[Document images with source code]
====
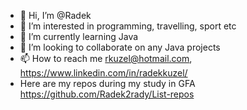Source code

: - 👋 Hi, I’m @Radek
- 👀 I’m interested in programming, travelling, sport etc
- 🌱 I’m currently learning Java
- 💞️ I’m looking to collaborate on any Java projects
- 📫 How to reach me rkuzel@hotmail.com, https://www.linkedin.com/in/radekkuzel/
- Here are my repos during my study in GFA https://github.com/Radek2rady/List-repos

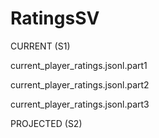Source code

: # RatingsSV
CURRENT (S1)

current_player_ratings.jsonl.part1

current_player_ratings.jsonl.part2

current_player_ratings.jsonl.part3

PROJECTED (S2)
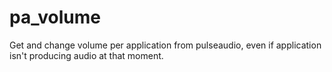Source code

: # pa_volume

Get and change volume per application from pulseaudio, even if application isn't
producing audio at that moment.
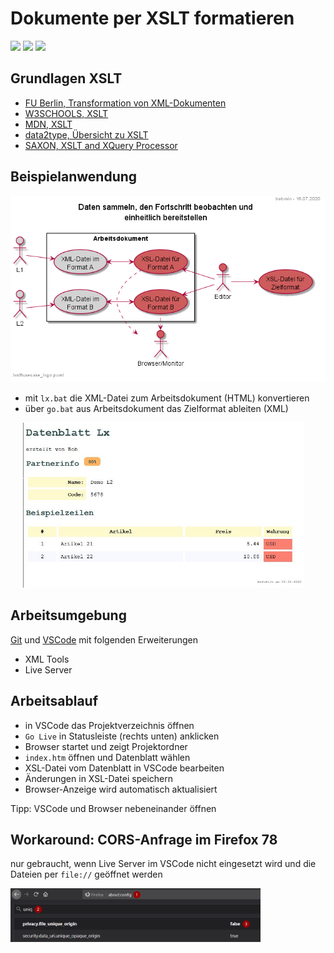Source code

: # Dokumente per XSLT formatieren

![](https://img.shields.io/github/languages/code-size/bobmin/xslt.svg?style=flat) 
![](https://img.shields.io/github/last-commit/bobmin/xslt.svg?style=flat) 
![](https://img.shields.io/github/languages/top/bobmin/xslt.svg?style=flat)

## Grundlagen XSLT

* [FU Berlin, Transformation von XML-Dokumenten](http://www.ag-nbi.de/lehre/07/V_XML/Folien/06_XSLT.pdf)
* [W3SCHOOLS, XSLT](https://www.w3schools.com/xml/xsl_intro.asp)
* [MDN, XSLT](https://developer.mozilla.org/en-US/docs/Web/XSLT)
* [data2type, Übersicht zu XSLT](https://www.data2type.de/xml-xslt-xslfo/xslt/xslt-kochbuch/xpath/knoten-filtern/)
* [SAXON, XSLT and XQuery Processor](https://www.saxonica.com/documentation/#!using-xsl/commandline)

## Beispielanwendung

<img src="https://raw.githubusercontent.com/bobmin/xslt/master/usecase_lxgo.png" alt="Usecase Lxgo" />

* mit `lx.bat` die XML-Datei zum Arbeitsdokument (HTML) konvertieren
* über `go.bat` aus Arbeitsdokument das Zielformat ableiten (XML)

<div style="margin-left:20px;">
<img src="https://raw.githubusercontent.com/bobmin/xslt/master/lx.jpg" width="450px" alt="Beispiel Lx-Ausgabe" />
</div>

## Arbeitsumgebung

[Git](https://git-scm.com/download) und [VSCode](https://code.visualstudio.com/) mit folgenden Erweiterungen

* XML Tools
* Live Server

## Arbeitsablauf

* in VSCode das Projektverzeichnis öffnen
* `Go Live` in Statusleiste (rechts unten) anklicken
* Browser startet und zeigt Projektordner
* `index.htm` öffnen und Datenblatt wählen
* XSL-Datei vom Datenblatt in VSCode bearbeiten
* Änderungen in XSL-Datei speichern
* Browser-Anzeige wird automatisch aktualisiert

Tipp: VSCode und Browser nebeneinander öffnen

## Workaround: CORS-Anfrage im Firefox 78

nur gebraucht, wenn Live Server im VSCode nicht eingesetzt wird und die Dateien per `file://` geöffnet werden

<img src="https://raw.githubusercontent.com/bobmin/xslt/master/firefox_workaround.png" width="400" alt="Screenshot Firefox" />
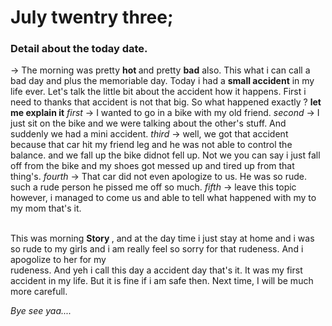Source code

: # July twentry three; 

### Detail about the today date. 
-> The morning was pretty <b>hot </b> and pretty **bad** also. This what i can call a bad day and plus the memoriable day. 
Today i had a __small accident__ in my life ever. Let's talk the little bit about the accident how it happens. 
First i need to thanks that accident is not that big. So what happened exactly ? **let me explain it** 
*first* -> I wanted to go in a bike with my old friend. 
*second* -> I just sit on the bike and we were talking about the other's stuff. And suddenly we had a mini accident. 
*third* -> well, we got that accident because that car hit my friend leg and he was not able to control the balance. 
and we fall up the bike didnot fell up. Not we you can say i just fall off from the bike and my shoes got messed up and
tired up from that thing's. 
*fourth* -> That car did not even apologize to us. He was so rude. such a rude person he pissed me off so much. 
*fifth* -> leave this topic however, i managed to come us and able to tell what happened with my to my mom that's it. 

<br />
This was morning <b> Story </b> , and at the day time i just stay at home and i was so rude to my girls and i am really feel 
so sorry for that rudeness. And i apogolize to her for my <br>rudeness.</b> 
And yeh i call this day a accident day that's it. It was my first accident in my life. But it is fine if i am safe then.
Next time, I will be much more carefull. 

<i>Bye see yaa.... </i>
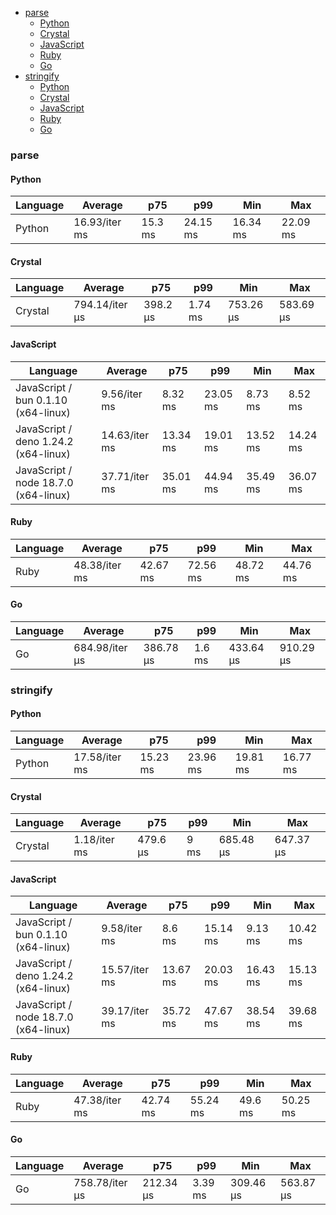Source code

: <script src="https://cdn.jsdelivr.net/npm/apexcharts"></script>
- [parse](#json-parse)
    - [Python](#json-parse-python)
    - [Crystal](#json-parse-crystal)
    - [JavaScript](#json-parse-javascript)
    - [Ruby](#json-parse-ruby)
    - [Go](#json-parse-go)
- [stringify](#json-stringify)
    - [Python](#json-stringify-python)
    - [Crystal](#json-stringify-crystal)
    - [JavaScript](#json-stringify-javascript)
    - [Ruby](#json-stringify-ruby)
    - [Go](#json-stringify-go)

### <a name="json-parse">parse</a>

#### <a name="json-parse-python">Python</a>

| Language | Average       | p75     | p99      | Min      | Max      |
| -------- | ------------- | ------- | -------- | -------- | -------- |
| Python   | 16.93/iter ms | 15.3 ms | 24.15 ms | 16.34 ms | 22.09 ms |


<div id="chart-5"></div>
<script>
new ApexCharts(document.querySelector('#chart-5'), {"chart":{"height":320,"type":"bar","toolbar":{"show":true},"animations":{"enabled":true}},"series":[{"name":"json","data":[{"x":"Python","y":16925761.339999996}]}],"stroke":{"width":1,"curve":"straight"},"legend":{"show":false},"xaxis":{"type":"category","labels":{"show":true},"tooltip":{"enabled":false}},"plotOptions":{"bar":{"distributed":true}}}).render()
</script>

#### <a name="json-parse-crystal">Crystal</a>

| Language | Average        | p75      | p99     | Min       | Max       |
| -------- | -------------- | -------- | ------- | --------- | --------- |
| Crystal  | 794.14/iter µs | 398.2 µs | 1.74 ms | 753.26 µs | 583.69 µs |


<div id="chart-6"></div>
<script>
new ApexCharts(document.querySelector('#chart-6'), {"chart":{"height":320,"type":"bar","toolbar":{"show":true},"animations":{"enabled":true}},"series":[{"name":"json","data":[{"x":"Crystal","y":794137.9300000005}]}],"stroke":{"width":1,"curve":"straight"},"legend":{"show":false},"xaxis":{"type":"category","labels":{"show":true},"tooltip":{"enabled":false}},"plotOptions":{"bar":{"distributed":true}}}).render()
</script>

#### <a name="json-parse-javascript">JavaScript</a>

| Language                             | Average       | p75      | p99      | Min      | Max      |
| ------------------------------------ | ------------- | -------- | -------- | -------- | -------- |
| JavaScript / bun 0.1.10 (x64-linux)  | 9.56/iter ms  | 8.32 ms  | 23.05 ms | 8.73 ms  | 8.52 ms  |
| JavaScript / deno 1.24.2 (x64-linux) | 14.63/iter ms | 13.34 ms | 19.01 ms | 13.52 ms | 14.24 ms |
| JavaScript / node 18.7.0 (x64-linux) | 37.71/iter ms | 35.01 ms | 44.94 ms | 35.49 ms | 36.07 ms |


<div id="chart-7"></div>
<script>
new ApexCharts(document.querySelector('#chart-7'), {"chart":{"height":320,"type":"bar","toolbar":{"show":true},"animations":{"enabled":true}},"series":[{"name":"json","data":[{"x":"JavaScript / bun 0.1.10 (x64-linux)","y":9557953.670000002},{"x":"JavaScript / node 18.7.0 (x64-linux)","y":37713541.769999996},{"x":"JavaScript / deno 1.24.2 (x64-linux)","y":14630682.240000002}]}],"stroke":{"width":1,"curve":"straight"},"legend":{"show":false},"xaxis":{"type":"category","labels":{"show":true},"tooltip":{"enabled":false}},"plotOptions":{"bar":{"distributed":true}}}).render()
</script>

#### <a name="json-parse-ruby">Ruby</a>

| Language | Average       | p75      | p99      | Min      | Max      |
| -------- | ------------- | -------- | -------- | -------- | -------- |
| Ruby     | 48.38/iter ms | 42.67 ms | 72.56 ms | 48.72 ms | 44.76 ms |


<div id="chart-8"></div>
<script>
new ApexCharts(document.querySelector('#chart-8'), {"chart":{"height":320,"type":"bar","toolbar":{"show":true},"animations":{"enabled":true}},"series":[{"name":"json","data":[{"x":"Ruby","y":48382977.14000001}]}],"stroke":{"width":1,"curve":"straight"},"legend":{"show":false},"xaxis":{"type":"category","labels":{"show":true},"tooltip":{"enabled":false}},"plotOptions":{"bar":{"distributed":true}}}).render()
</script>

#### <a name="json-parse-go">Go</a>

| Language | Average        | p75       | p99    | Min       | Max       |
| -------- | -------------- | --------- | ------ | --------- | --------- |
| Go       | 684.98/iter µs | 386.78 µs | 1.6 ms | 433.64 µs | 910.29 µs |


<div id="chart-9"></div>
<script>
new ApexCharts(document.querySelector('#chart-9'), {"chart":{"height":320,"type":"bar","toolbar":{"show":true},"animations":{"enabled":true}},"series":[{"name":"json","data":[{"x":"Go","y":684981.2500000006}]}],"stroke":{"width":1,"curve":"straight"},"legend":{"show":false},"xaxis":{"type":"category","labels":{"show":true},"tooltip":{"enabled":false}},"plotOptions":{"bar":{"distributed":true}}}).render()
</script>

### <a name="json-stringify">stringify</a>

#### <a name="json-stringify-python">Python</a>

| Language | Average       | p75      | p99      | Min      | Max      |
| -------- | ------------- | -------- | -------- | -------- | -------- |
| Python   | 17.58/iter ms | 15.23 ms | 23.96 ms | 19.81 ms | 16.77 ms |


<div id="chart-10"></div>
<script>
new ApexCharts(document.querySelector('#chart-10'), {"chart":{"height":320,"type":"bar","toolbar":{"show":true},"animations":{"enabled":true}},"series":[{"name":"json","data":[{"x":"Python","y":17580645.97}]}],"stroke":{"width":1,"curve":"straight"},"legend":{"show":false},"xaxis":{"type":"category","labels":{"show":true},"tooltip":{"enabled":false}},"plotOptions":{"bar":{"distributed":true}}}).render()
</script>

#### <a name="json-stringify-crystal">Crystal</a>

| Language | Average      | p75      | p99  | Min       | Max       |
| -------- | ------------ | -------- | ---- | --------- | --------- |
| Crystal  | 1.18/iter ms | 479.6 µs | 9 ms | 685.48 µs | 647.37 µs |


<div id="chart-11"></div>
<script>
new ApexCharts(document.querySelector('#chart-11'), {"chart":{"height":320,"type":"bar","toolbar":{"show":true},"animations":{"enabled":true}},"series":[{"name":"json","data":[{"x":"Crystal","y":1184985.019999999}]}],"stroke":{"width":1,"curve":"straight"},"legend":{"show":false},"xaxis":{"type":"category","labels":{"show":true},"tooltip":{"enabled":false}},"plotOptions":{"bar":{"distributed":true}}}).render()
</script>

#### <a name="json-stringify-javascript">JavaScript</a>

| Language                             | Average       | p75      | p99      | Min      | Max      |
| ------------------------------------ | ------------- | -------- | -------- | -------- | -------- |
| JavaScript / bun 0.1.10 (x64-linux)  | 9.58/iter ms  | 8.6 ms   | 15.14 ms | 9.13 ms  | 10.42 ms |
| JavaScript / deno 1.24.2 (x64-linux) | 15.57/iter ms | 13.67 ms | 20.03 ms | 16.43 ms | 15.13 ms |
| JavaScript / node 18.7.0 (x64-linux) | 39.17/iter ms | 35.72 ms | 47.67 ms | 38.54 ms | 39.68 ms |


<div id="chart-12"></div>
<script>
new ApexCharts(document.querySelector('#chart-12'), {"chart":{"height":320,"type":"bar","toolbar":{"show":true},"animations":{"enabled":true}},"series":[{"name":"json","data":[{"x":"JavaScript / bun 0.1.10 (x64-linux)","y":9581205.91},{"x":"JavaScript / node 18.7.0 (x64-linux)","y":39171075.14},{"x":"JavaScript / deno 1.24.2 (x64-linux)","y":15571829.240000008}]}],"stroke":{"width":1,"curve":"straight"},"legend":{"show":false},"xaxis":{"type":"category","labels":{"show":true},"tooltip":{"enabled":false}},"plotOptions":{"bar":{"distributed":true}}}).render()
</script>

#### <a name="json-stringify-ruby">Ruby</a>

| Language | Average       | p75      | p99      | Min     | Max      |
| -------- | ------------- | -------- | -------- | ------- | -------- |
| Ruby     | 47.38/iter ms | 42.74 ms | 55.24 ms | 49.6 ms | 50.25 ms |


<div id="chart-13"></div>
<script>
new ApexCharts(document.querySelector('#chart-13'), {"chart":{"height":320,"type":"bar","toolbar":{"show":true},"animations":{"enabled":true}},"series":[{"name":"json","data":[{"x":"Ruby","y":47381079.30000002}]}],"stroke":{"width":1,"curve":"straight"},"legend":{"show":false},"xaxis":{"type":"category","labels":{"show":true},"tooltip":{"enabled":false}},"plotOptions":{"bar":{"distributed":true}}}).render()
</script>

#### <a name="json-stringify-go">Go</a>

| Language | Average        | p75       | p99     | Min       | Max       |
| -------- | -------------- | --------- | ------- | --------- | --------- |
| Go       | 758.78/iter µs | 212.34 µs | 3.39 ms | 309.46 µs | 563.87 µs |


<div id="chart-14"></div>
<script>
new ApexCharts(document.querySelector('#chart-14'), {"chart":{"height":320,"type":"bar","toolbar":{"show":true},"animations":{"enabled":true}},"series":[{"name":"json","data":[{"x":"Go","y":758780.1900000003}]}],"stroke":{"width":1,"curve":"straight"},"legend":{"show":false},"xaxis":{"type":"category","labels":{"show":true},"tooltip":{"enabled":false}},"plotOptions":{"bar":{"distributed":true}}}).render()
</script>

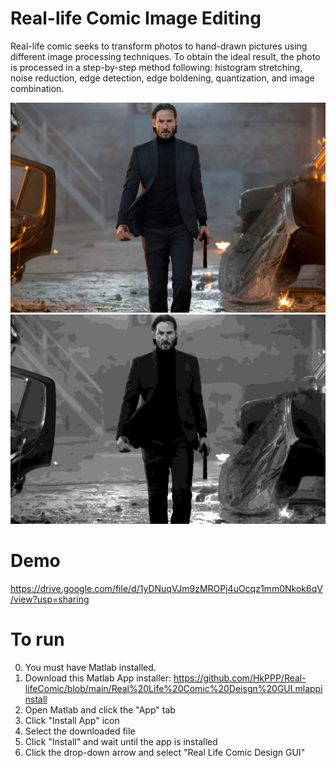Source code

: # Real-life Comic Image Editing
Real-life comic seeks to transform photos to hand-drawn pictures using different image processing techniques. To obtain the ideal result, the photo is processed in a step-by-step method following: histogram stretching, noise reduction, edge detection, edge boldening, quantization, and image combination.


![alt text](https://github.com/HkPPP/Real-lifeComic/blob/main/Real-life%20Comic/Images/johnny.jpg?raw=true)
![alt text](https://github.com/HkPPP/Real-lifeComic/blob/main/Real-life%20Comic/Edited%20Pictures/johnyWick.png?raw=true)




# Demo
https://drive.google.com/file/d/1yDNuqVJm9zMROPj4uOcqz1mm0Nkok6qV/view?usp=sharing




# To run
0. You must have Matlab installed.
1. Download this Matlab App installer: https://github.com/HkPPP/Real-lifeComic/blob/main/Real%20Life%20Comic%20Deisgn%20GUI.mlappinstall
2. Open Matlab and click the "App" tab
3. Click "Install App" icon
4. Select the downloaded file
5. Click "Install" and wait until the app is installed
6. Click the drop-down arrow and select "Real Life Comic Design GUI"
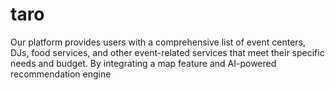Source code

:# taro
Our platform provides users with a comprehensive list of event centers, DJs, food services, and other event-related services that meet their specific needs and budget. By integrating a map feature and AI-powered recommendation engine
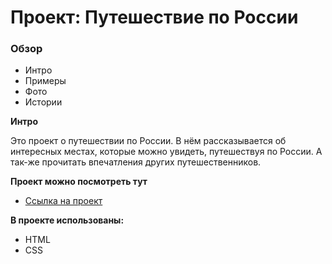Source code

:# Проект: Путешествие по России

### Обзор
* Интро
* Примеры
* Фото
* Истории

**Интро**

Это проект о путешествии по России.
В нём рассказывается об интересных местах, которые можно увидеть, путешествуя по России. А так-же прочитать впечатления других путешественников.

**Проект можно посмотреть тут**

* [Ссылка на проект](https://stasnislavch.github.io/russian-travel/)

**В проекте использованы:**
* HTML
* CSS
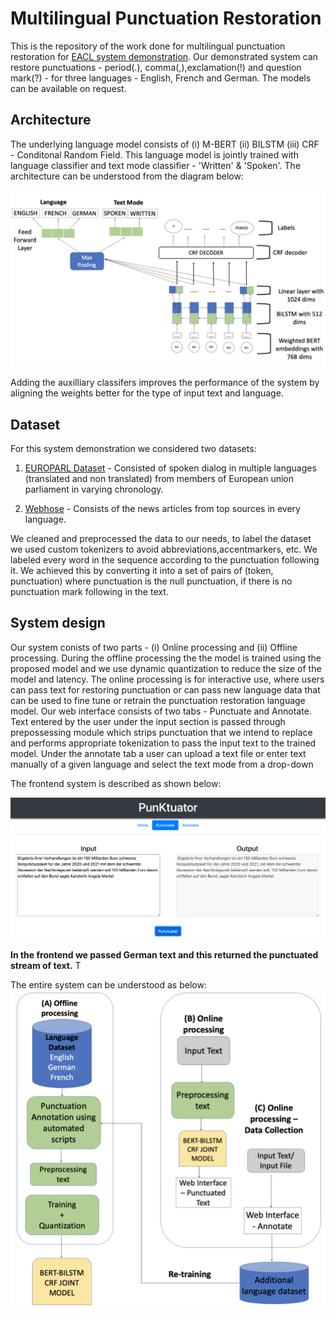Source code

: # Multilingual Punctuation Restoration


This is the repository of the work done for multilingual punctuation restoration for [EACL system demonstration](https://2021.eacl.org/calls/demos/). Our demonstrated system can restore punctuations - period(.), comma(,),exclamation(!) and question mark(?) - for three languages - English, French and German. The models can be available on request.

## Architecture
The underlying language model consists of  (i) M-BERT (ii) BILSTM (iii) CRF - Conditonal Random Field. This language model is jointly trained with language classifier and text mode classifier - 'Written' & 'Spoken'. The architecture can be understood from the diagram below:

![BERT_ARCHITECTURE](https://github.com/VarnithChordia/Multlingual_Punctuation_restoration/blob/master/BERTBILSTMCRFJOINT_6.png)

Adding the auxilliary classifers improves the performance of the system by aligning the weights better for the type of input text and language. 

## Dataset
For this system demonstration we considered two datasets:

1. [EUROPARL Dataset](https://www.statmt.org/europarl/) - Consisted of spoken dialog in multiple languages (translated and non translated) from members of European union parliament in varying chronology.

2. [Webhose](https://webhose.io/?utm_medium=CPC&utm_source=Google&utm_campaign=1200517_WD-Brand-campaign-global&gclid=CjwKCAjw1ej5BRBhEiwAfHyh1Oo_F73bFNOihGRVFEw0dzwyfxqWhZoj5Vw4kjlbFN3GX2-YVcBmiBoC-vkQAvD_BwE) - Consists of the news articles from top sources in every language.

We cleaned and preprocessed the data to our needs, to label the dataset we used custom tokenizers  to avoid abbreviations,accentmarkers, etc.  We labeled every word in the sequence according to the punctuation following it. We achieved this by converting it into a set of pairs of (token, punctuation) where punctuation is the null punctuation, if there is no punctuation mark following in the text.


## System design
Our system conists of two parts - (i) Online processing and (ii) Offline processing. During the offline processing the the model is trained using the proposed model and we use dynamic quantization to reduce the size of the model and latency. The online processing is for interactive use, where users can pass text for restoring punctuation or can pass new language data that can be used to fine tune or retrain the punctuation restoration language model. Our web interface consists of two tabs - Punctuate and Annotate. Text entered by the user under the input section is passed through prepossessing module which strips punctuation that we intend to replace and performs appropriate tokenization to pass the input text to the trained model. Under the annotate tab a user can upload a text file or enter text manually of a given language and select the text mode from a drop-down

The frontend system is described as shown below:

![frontend_design](https://github.com/VarnithChordia/Multlingual_Punctuation_restoration/blob/master/Front_end.png)

**In the frontend we passed German text and this returned the punctuated stream of text.** T


The  entire system can be understood as below:
![System_design](https://github.com/VarnithChordia/Multlingual_Punctuation_restoration/blob/master/SYSTEM_DESIGN_2.png)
====
[What the task requires]: Which lines in the records above include the word "morning"? Copy them out.

[Solution to this exercise]:
-> The morning was pretty <b>hot </b> and pretty **bad** also. This what i can call a bad day and plus the memoriable day. 
This was morning <b> Story </b> , and at the day time i just stay at home and i was so rude to my girls and i am really feel 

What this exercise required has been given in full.